[Problem statement]: Each line of the entries, from the first to the line containing "Construction and Payload", is to be transcribed exactly as it stands; include no other lines.

[Records from a collection]:
*** Begin section ***
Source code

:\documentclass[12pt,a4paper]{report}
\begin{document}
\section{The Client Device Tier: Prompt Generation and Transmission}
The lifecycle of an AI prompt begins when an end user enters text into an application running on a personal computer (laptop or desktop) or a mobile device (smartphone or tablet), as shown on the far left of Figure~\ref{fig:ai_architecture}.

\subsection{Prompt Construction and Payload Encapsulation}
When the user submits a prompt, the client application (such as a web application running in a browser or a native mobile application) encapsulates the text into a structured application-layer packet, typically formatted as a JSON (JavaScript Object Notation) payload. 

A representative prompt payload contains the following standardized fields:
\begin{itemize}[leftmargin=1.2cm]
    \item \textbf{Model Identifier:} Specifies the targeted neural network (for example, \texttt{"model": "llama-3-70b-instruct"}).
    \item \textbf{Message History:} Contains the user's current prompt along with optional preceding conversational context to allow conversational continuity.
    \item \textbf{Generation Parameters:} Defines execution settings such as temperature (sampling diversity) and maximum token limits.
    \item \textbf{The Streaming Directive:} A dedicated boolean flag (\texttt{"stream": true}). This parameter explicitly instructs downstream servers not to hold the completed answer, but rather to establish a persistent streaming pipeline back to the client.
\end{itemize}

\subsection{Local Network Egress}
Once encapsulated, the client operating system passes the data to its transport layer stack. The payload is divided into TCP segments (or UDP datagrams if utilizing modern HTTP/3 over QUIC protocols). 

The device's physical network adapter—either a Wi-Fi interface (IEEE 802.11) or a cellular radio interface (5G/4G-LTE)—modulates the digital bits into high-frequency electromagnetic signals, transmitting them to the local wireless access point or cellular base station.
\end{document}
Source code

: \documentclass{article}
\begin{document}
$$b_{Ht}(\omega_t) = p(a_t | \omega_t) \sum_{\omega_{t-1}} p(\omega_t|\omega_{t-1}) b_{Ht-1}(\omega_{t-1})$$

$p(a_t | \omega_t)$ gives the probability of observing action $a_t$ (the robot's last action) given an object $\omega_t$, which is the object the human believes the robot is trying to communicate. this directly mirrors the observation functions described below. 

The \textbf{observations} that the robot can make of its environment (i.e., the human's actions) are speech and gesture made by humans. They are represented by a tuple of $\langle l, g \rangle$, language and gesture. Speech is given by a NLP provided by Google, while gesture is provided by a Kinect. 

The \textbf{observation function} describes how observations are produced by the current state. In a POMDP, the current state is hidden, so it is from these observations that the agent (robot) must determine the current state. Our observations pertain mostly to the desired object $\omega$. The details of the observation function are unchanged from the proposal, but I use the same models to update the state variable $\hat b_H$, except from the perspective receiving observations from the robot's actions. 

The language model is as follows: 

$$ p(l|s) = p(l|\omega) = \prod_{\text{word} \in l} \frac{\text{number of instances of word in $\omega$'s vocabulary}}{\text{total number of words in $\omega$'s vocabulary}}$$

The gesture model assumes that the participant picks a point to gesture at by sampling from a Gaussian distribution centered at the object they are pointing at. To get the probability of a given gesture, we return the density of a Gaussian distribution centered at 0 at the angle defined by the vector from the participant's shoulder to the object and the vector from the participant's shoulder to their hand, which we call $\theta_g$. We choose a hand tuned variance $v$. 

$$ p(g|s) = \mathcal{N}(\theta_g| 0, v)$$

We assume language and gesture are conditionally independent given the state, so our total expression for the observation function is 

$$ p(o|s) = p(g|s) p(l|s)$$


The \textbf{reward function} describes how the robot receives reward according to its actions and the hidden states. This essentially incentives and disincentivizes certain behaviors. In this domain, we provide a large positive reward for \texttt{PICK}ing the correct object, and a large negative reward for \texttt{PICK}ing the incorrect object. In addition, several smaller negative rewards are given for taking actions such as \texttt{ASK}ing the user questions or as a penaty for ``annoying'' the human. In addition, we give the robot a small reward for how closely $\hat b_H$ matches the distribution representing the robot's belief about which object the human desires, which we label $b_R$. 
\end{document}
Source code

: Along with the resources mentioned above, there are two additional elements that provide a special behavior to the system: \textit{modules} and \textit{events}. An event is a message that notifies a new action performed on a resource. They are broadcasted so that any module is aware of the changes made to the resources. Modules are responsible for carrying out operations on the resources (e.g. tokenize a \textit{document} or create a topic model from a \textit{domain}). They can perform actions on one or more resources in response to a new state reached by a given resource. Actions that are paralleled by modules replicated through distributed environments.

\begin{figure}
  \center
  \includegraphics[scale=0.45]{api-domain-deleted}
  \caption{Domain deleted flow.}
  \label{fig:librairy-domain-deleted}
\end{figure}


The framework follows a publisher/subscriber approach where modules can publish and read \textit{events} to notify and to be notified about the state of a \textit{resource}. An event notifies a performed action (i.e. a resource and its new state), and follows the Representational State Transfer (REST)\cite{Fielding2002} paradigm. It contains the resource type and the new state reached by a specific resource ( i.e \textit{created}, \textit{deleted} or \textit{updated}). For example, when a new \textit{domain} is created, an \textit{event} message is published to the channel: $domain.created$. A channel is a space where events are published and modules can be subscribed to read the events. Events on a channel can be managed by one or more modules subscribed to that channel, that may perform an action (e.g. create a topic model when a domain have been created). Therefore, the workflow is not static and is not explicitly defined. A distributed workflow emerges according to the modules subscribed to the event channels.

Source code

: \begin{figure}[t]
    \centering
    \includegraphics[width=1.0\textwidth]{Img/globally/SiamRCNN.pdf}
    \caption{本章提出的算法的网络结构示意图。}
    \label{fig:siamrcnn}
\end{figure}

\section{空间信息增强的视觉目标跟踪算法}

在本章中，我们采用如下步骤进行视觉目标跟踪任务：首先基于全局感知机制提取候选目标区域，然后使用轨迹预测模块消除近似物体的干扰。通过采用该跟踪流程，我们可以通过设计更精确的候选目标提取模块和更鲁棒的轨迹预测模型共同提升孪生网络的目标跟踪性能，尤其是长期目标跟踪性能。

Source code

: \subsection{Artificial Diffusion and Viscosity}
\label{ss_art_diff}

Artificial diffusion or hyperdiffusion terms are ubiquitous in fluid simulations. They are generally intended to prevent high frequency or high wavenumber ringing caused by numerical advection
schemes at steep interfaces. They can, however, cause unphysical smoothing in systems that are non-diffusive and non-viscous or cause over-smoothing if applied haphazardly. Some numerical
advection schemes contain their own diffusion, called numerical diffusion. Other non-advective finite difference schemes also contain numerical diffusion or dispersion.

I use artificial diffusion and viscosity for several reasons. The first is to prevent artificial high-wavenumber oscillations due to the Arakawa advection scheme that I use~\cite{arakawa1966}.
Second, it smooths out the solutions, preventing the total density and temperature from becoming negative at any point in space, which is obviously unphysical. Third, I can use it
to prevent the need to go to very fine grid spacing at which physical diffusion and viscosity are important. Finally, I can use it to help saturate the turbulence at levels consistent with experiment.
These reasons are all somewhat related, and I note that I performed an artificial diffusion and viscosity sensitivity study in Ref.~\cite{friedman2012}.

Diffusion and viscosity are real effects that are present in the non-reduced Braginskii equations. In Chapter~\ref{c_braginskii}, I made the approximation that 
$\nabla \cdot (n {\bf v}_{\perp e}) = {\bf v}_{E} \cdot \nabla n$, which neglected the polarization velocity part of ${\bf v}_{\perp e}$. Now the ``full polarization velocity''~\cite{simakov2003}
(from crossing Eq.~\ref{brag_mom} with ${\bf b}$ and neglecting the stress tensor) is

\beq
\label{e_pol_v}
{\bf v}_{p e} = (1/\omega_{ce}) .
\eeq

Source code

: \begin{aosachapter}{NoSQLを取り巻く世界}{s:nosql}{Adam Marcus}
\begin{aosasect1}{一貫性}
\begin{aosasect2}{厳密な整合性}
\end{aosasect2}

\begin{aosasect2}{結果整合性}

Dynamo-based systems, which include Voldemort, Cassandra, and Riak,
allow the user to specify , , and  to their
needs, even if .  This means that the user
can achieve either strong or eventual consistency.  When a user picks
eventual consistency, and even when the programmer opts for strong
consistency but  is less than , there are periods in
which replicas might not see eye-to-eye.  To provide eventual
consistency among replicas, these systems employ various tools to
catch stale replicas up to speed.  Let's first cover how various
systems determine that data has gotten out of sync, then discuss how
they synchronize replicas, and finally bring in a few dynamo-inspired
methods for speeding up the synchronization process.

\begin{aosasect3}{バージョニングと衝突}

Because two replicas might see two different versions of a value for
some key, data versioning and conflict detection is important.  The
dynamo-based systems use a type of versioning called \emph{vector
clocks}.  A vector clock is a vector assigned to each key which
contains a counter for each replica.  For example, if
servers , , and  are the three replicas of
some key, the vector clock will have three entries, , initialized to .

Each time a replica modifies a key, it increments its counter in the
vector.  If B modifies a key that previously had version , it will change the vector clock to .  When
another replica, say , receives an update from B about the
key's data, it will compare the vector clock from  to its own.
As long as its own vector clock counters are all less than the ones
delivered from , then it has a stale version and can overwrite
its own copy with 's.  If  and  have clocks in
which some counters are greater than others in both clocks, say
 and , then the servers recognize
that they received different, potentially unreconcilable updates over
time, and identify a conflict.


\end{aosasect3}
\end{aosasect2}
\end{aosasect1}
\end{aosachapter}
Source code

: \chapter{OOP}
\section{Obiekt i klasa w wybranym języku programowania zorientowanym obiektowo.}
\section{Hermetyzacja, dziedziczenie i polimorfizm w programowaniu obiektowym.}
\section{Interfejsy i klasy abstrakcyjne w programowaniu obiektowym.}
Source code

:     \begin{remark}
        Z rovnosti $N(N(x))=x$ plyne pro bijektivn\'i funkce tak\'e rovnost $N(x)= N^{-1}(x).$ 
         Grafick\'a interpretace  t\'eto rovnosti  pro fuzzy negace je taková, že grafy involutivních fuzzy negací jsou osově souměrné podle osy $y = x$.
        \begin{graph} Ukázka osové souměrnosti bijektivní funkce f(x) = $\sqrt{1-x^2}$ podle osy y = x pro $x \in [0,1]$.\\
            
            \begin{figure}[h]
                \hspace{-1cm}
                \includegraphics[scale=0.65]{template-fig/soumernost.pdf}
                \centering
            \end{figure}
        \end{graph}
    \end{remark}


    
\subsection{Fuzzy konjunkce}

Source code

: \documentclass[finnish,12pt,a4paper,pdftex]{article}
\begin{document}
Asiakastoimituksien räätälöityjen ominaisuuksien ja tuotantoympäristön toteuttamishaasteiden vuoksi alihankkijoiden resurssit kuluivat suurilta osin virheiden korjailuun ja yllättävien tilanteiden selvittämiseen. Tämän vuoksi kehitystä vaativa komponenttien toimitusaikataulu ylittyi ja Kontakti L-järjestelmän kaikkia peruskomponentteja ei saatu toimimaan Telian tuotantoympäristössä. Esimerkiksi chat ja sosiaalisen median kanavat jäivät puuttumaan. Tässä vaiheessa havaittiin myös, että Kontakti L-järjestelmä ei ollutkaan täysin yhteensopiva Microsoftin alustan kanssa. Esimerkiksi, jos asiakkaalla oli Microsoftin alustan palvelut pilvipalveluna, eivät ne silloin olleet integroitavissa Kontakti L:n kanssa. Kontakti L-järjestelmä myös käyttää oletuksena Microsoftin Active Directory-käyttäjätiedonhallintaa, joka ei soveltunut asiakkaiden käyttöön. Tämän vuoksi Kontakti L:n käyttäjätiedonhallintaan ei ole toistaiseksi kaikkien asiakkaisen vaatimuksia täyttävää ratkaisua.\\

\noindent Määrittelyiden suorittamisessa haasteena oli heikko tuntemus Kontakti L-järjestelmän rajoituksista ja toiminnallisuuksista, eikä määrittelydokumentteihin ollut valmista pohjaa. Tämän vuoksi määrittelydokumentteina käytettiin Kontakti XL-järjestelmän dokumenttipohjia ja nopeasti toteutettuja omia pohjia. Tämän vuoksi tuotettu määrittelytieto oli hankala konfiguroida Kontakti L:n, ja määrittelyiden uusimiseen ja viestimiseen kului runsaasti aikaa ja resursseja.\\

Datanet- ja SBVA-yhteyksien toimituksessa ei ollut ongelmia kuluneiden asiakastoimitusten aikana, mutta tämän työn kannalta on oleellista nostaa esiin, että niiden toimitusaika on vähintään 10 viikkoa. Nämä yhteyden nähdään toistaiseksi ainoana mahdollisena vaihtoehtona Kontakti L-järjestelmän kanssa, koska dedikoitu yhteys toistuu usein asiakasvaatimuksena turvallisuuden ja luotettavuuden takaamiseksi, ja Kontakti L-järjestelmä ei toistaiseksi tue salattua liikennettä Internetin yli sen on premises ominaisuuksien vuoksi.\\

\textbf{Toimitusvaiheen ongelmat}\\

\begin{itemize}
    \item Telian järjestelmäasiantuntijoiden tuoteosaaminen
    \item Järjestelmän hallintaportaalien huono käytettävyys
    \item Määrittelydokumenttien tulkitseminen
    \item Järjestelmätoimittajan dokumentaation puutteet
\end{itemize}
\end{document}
*** End section ***
[Answer]:
Source code

:\documentclass[12pt,a4paper]{report}
\begin{document}
\section{The Client Device Tier: Prompt Generation and Transmission}
The lifecycle of an AI prompt begins when an end user enters text into an application running on a personal computer (laptop or desktop) or a mobile device (smartphone or tablet), as shown on the far left of Figure~\ref{fig:ai_architecture}.

\subsection{Prompt Construction and Payload Encapsulation}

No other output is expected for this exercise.